I am looking for a smart way to assure a file is indeed a text file
within a C# method and not binary.

For example: Will "thisMysteryFile.dat" be legible if opened in a
RichTextBox ... or is it a binary file?

I have searched various methods in the string class and am having no
luck.

Under consideration >>

Open the file in a binary reader and then test either the first 1000
char or until File End and if any char are less than 32 or greater
than 127 ... then flag it as binary.

If not binary >open in a RichTextBox

Can anyone tell me a more efficient way to accomplish this task?

Thanks !!
Nov 19 '07 #2

P: n/a
Tom
Peter -- Thanks. Your comments have me thinking outside the match box
in which I was stuck. I'm now digging into the RichTextBoxStreamType
enumeration >UnicodePlainText.

I'll experiment with this enumeration and see if loading a binary data
file throws an exception.
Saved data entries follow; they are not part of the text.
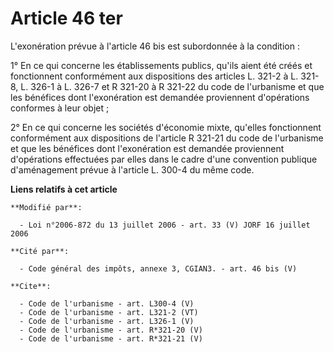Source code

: # Article 46 ter

L'exonération prévue à l'article 46 bis est subordonnée à la condition : 

1° En ce qui concerne les établissements publics, qu'ils aient été créés et fonctionnent conformément aux dispositions des
articles L. 321-2 à L. 321-8, L. 326-1 à L. 326-7 et R 321-20 à R 321-22 du code de l'urbanisme et que les bénéfices dont
l'exonération est demandée proviennent d'opérations conformes à leur objet ; 

2° En ce qui concerne les sociétés d'économie mixte, qu'elles fonctionnent conformément aux dispositions de l'article R
321-21 du code de l'urbanisme et que les bénéfices dont l'exonération est demandée proviennent d'opérations effectuées par
elles dans le cadre d'une convention publique d'aménagement prévue à l'article L. 300-4 du même code.

**Liens relatifs à cet article**

	**Modifié par**:

	  - Loi n°2006-872 du 13 juillet 2006 - art. 33 (V) JORF 16 juillet 2006

	**Cité par**:

	  - Code général des impôts, annexe 3, CGIAN3. - art. 46 bis (V)

	**Cite**:

	  - Code de l'urbanisme - art. L300-4 (V)
	  - Code de l'urbanisme - art. L321-2 (VT)
	  - Code de l'urbanisme - art. L326-1 (V)
	  - Code de l'urbanisme - art. R*321-20 (V)
	  - Code de l'urbanisme - art. R*321-21 (V)
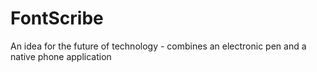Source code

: # FontScribe
An idea for the future of technology - combines an electronic pen and a native phone application 
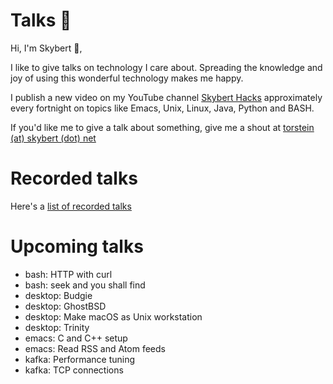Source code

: # Talks 🎤
Hi, I'm Skybert 👋,

I like to give talks on technology I care about. Spreading the
knowledge and joy of using this wonderful technology makes me happy.

I publish a new video on my YouTube channel [Skybert
Hacks](https://youtube.com/@skybert) approximately every fortnight on
topics like Emacs, Unix, Linux, Java, Python and BASH.

If you'd like me to give a talk about something, give me a shout at
[torstein (at) skybert (dot) net]()

# Recorded talks
Here's a [list of recorded talks](recorded-talks.md)

# Upcoming talks
- bash: HTTP with curl
- bash: seek and you shall find
- desktop: Budgie
- desktop: GhostBSD
- desktop: Make macOS as Unix workstation
- desktop: Trinity
- emacs: C and C++ setup
- emacs: Read RSS and Atom feeds
- kafka: Performance tuning
- kafka: TCP connections

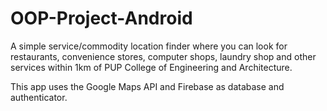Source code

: # OOP-Project-Android

A simple service/commodity location finder where you can look for restaurants, convenience stores, computer shops, laundry shop 
and other services within 1km of PUP College of Engineering and Architecture.

This app uses the Google Maps API and Firebase as database and authenticator.
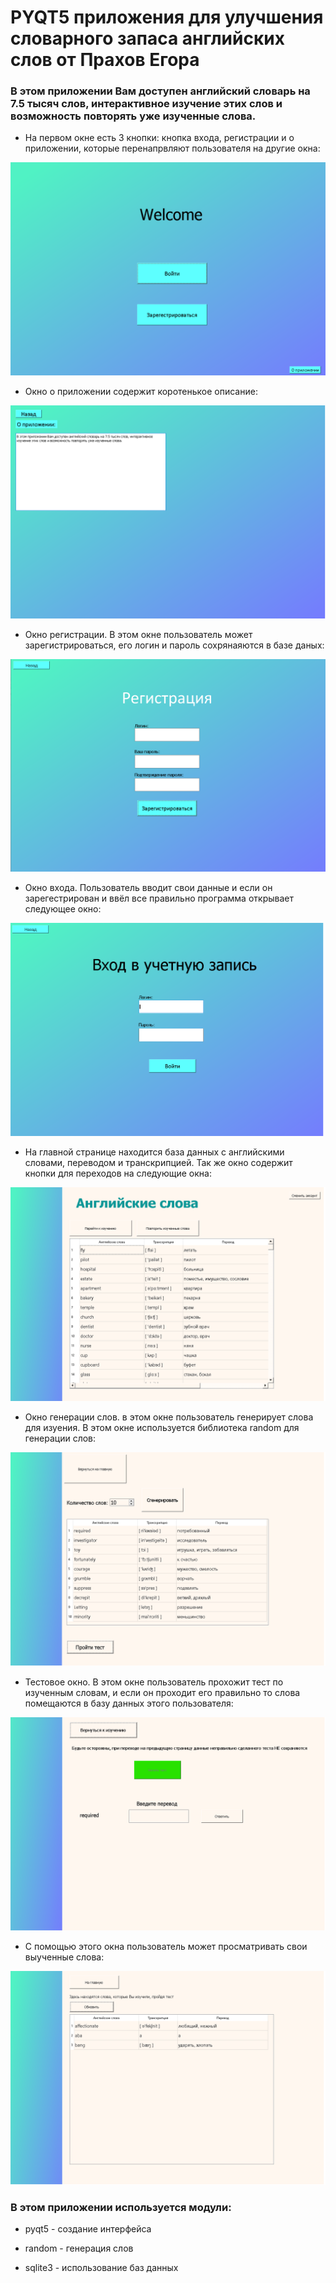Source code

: <h1> PYQT5 приложения для улучшения словарного запаса английских слов от Прахов Егора</h1>
<h3>В этом приложении Вам доступен английский словарь на 7.5 тысяч слов,
интерактивное изучение этих слов и возможность повторять уже изученные слова.</h3>

+ На первом окне есть 3 кнопки: кнопка входа, регистрации и о приложении, 
которые перенапрвляют пользователя на другие окна:

![loading...](https://github.com/PrakhovEgor/PQTY-project/blob/main/1.png)

+ Окно о приложении содержит коротенькое описание:

![loading...](https://github.com/PrakhovEgor/PQTY-project/blob/main/2.png)

+ Окно регистрации. В этом окне пользователь может зарегистрироваться, его логин и пароль сохрянаяются в базе даных:

![loading...](https://github.com/PrakhovEgor/PQTY-project/blob/main/3.png)

+ Окно входа. Пользователь вводит свои данные и если он зарегестрирован и ввёл все правильно программа открывает следующее окно:

![loading...](https://github.com/PrakhovEgor/PQTY-project/blob/main/4.png)

+ На главной странице находится база данных с английскими словами, переводом и транскрипцией.
Так же окно содержит кнопки для переходов на следующие окна:

![loading...](https://github.com/PrakhovEgor/PQTY-project/blob/main/5.png)

+ Окно генерации слов. в этом окне пользователь генерирует слова для изуения. В этом окне используется библиотека random для генерации слов:

![loading...](https://github.com/PrakhovEgor/PQTY-project/blob/main/6.png)

+ Тестовое окно. В этом окне пользователь прохожит тест по изученным словам, и если он проходит его правильно то слова помещаются в базу данных этого пользователя:

![loading...](https://github.com/PrakhovEgor/PQTY-project/blob/main/7.png)

+ С помощью этого окна пользователь может просматривать свои выученные слова:

![loading...](https://github.com/PrakhovEgor/PQTY-project/blob/main/8.png)

<h3>В этом приложении используется модули:</h3>

+ pyqt5 - создание интерфейса

+ random - генерация слов

+ sqlite3 - использование баз данных

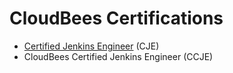 # CloudBees Certifications

- [Certified Jenkins Engineer](/CloudBees/Certified-Jenkins-Engineer.md) (CJE)
- CloudBees Certified Jenkins Engineer (CCJE)
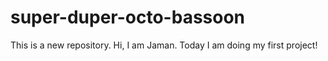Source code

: # super-duper-octo-bassoon
This is a new repository.
Hi, I am Jaman. Today I am doing my first project!
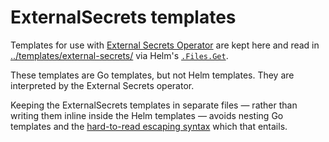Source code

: # ExternalSecrets templates

Templates for use with [External Secrets
Operator](https://external-secrets.io/guides-templating/) are kept here and
read in [../templates/external-secrets/](../templates/external-secrets/) via
Helm's
[`.Files.Get`](https://helm.sh/docs/chart_template_guide/accessing_files/#basic-example).

These templates are Go templates, but not Helm templates. They are interpreted
by the External Secrets operator.

Keeping the ExternalSecrets templates in separate files — rather than writing
them inline inside the Helm templates — avoids nesting Go templates and the
[hard-to-read escaping syntax](https://stackoverflow.com/q/47195593/) which
that entails.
All this RichTextBox stuff is new for me ...
so I have a lot to learn for sure.

Perhaps a restricted load of a tiny size for a preview and then have
control buttons with "Load Full File" or "Clear RichTextBox" options?

Avoiding the accidental loading of a huge binary data file is part of
my objective. The other part of the objective is read only viewing the
small parameter data file as part of a data run initialization.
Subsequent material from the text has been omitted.